CBU thesis for this iron condor
The market-implied 1-standard-deviation range for CBU extends from approximately $55.24 on the downside to $68.90 on the upside. A CBU iron condor is a delta-neutral premium-collection structure that pays off when CBU stays inside the inner short strikes through expiration; the wing width should reflect the trader's tolerance for the maximum loss scenario where the underlying breaches an outer strike. Current CBU IV rank near 6.86% sits in the lower third of its 1-year distribution, where IV often re-expands toward the mean; this favors premium-buying structures and disadvantages premium-selling structures on CBU at 38.40%. As a Financial Services name, CBU options can move on sector-level news flow (peer earnings, regulatory updates, industry-specific macro data) in addition to CBU-specific events.
CBU iron condor positions are structurally neutral / range-bound; the modeled P&L assumes European-style exercise at expiration and ignores early assignment, transaction costs, dividends paid before expiry on the stock leg (when present), and the bid-ask spread on the listed chain. CBU positions also carry Financial Services sector concentration risk; news flow inside the sector (peer earnings, regulatory shifts, supply-chain headlines) can move CBU alongside the broader basket even when CBU-specific fundamentals are unchanged. Short-premium structures like a iron condor on CBU carry tail risk when realized volatility exceeds the implied move; review historical CBU earnings reactions and macro stress periods before sizing. Always rebuild the position from current CBU chain quotes before placing a trade.
Frequently asked questions
- What is a iron condor on CBU?
- A iron condor on CBU is the iron condor strategy applied to CBU (stock). The strategy is structurally neutral / range-bound: An iron condor sells a call spread and a put spread at strikes outside spot, collecting net premium that is kept if the underlying stays inside the inner short strikes. With CBU stock trading near $62.07, the strikes shown on this page are snapped to the nearest listed CBU chain strike and the premiums come straight from the end-of-day bid/ask midpoint.
- How are CBU iron condor max profit and max loss calculated?
- Max profit equals the net credit times 100 inside the inner strikes; max loss equals wing width minus credit times 100. Two breakevens at inner strikes plus and minus the credit. For the CBU iron condor priced from the end-of-day chain at a 30-day expiry (ATM IV 38.40%), the computed maximum profit is unbounded per contract and the computed maximum loss is unbounded per contract. Live intraday quotes will differ as the chain moves through the trading session.

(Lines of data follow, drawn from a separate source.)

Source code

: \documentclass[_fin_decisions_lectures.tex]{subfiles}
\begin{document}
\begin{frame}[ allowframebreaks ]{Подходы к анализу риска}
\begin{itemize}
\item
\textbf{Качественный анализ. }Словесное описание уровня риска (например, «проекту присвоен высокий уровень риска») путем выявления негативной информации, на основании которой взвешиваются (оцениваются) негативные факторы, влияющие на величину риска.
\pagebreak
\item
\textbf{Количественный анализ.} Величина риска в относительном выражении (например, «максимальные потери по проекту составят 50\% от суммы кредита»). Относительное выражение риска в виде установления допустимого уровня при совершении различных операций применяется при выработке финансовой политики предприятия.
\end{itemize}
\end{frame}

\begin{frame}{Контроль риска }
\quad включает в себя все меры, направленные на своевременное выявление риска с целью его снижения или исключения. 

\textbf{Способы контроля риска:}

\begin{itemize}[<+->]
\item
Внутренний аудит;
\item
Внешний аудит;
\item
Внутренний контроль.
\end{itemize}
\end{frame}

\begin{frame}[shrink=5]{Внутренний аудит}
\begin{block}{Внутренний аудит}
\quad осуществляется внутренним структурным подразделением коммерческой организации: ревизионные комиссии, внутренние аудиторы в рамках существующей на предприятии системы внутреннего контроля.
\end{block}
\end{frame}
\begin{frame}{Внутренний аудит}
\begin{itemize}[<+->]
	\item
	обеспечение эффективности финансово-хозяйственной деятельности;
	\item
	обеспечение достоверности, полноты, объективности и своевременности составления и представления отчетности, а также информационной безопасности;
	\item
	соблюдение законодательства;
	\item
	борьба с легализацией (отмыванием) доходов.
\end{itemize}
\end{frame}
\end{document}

- What is the breakeven for a CBU iron condor?
- The breakeven for the CBU iron condor priced on this page is no defined breakeven on the modeled curve at expiration, derived from end-of-day chain premiums. Breakeven is the underlying price at which the strategy's P&L crosses zero ignoring transaction costs and assignment risk. The current CBU market-implied 1-standard-deviation expected move is approximately 11.01%; if the move sits well outside the breakeven distance, the structure's risk-reward becomes correspondingly tighter.
- When should you consider a iron condor on CBU?
- Iron condors on CBU are a delta-neutral premium-collection structure that profits if CBU stock stays inside the inner short strikes; short strikes typically sit near 1 standard deviation from spot.
- How does current CBU implied volatility affect this iron condor?
- CBU ATM IV is at 38.40% with IV rank near 6.86%, which is on the low end of its 1-year range. Premium-buying structures (long call, long put, debit spreads) are relatively cheap in this regime; premium-selling structures collect less credit per unit risk.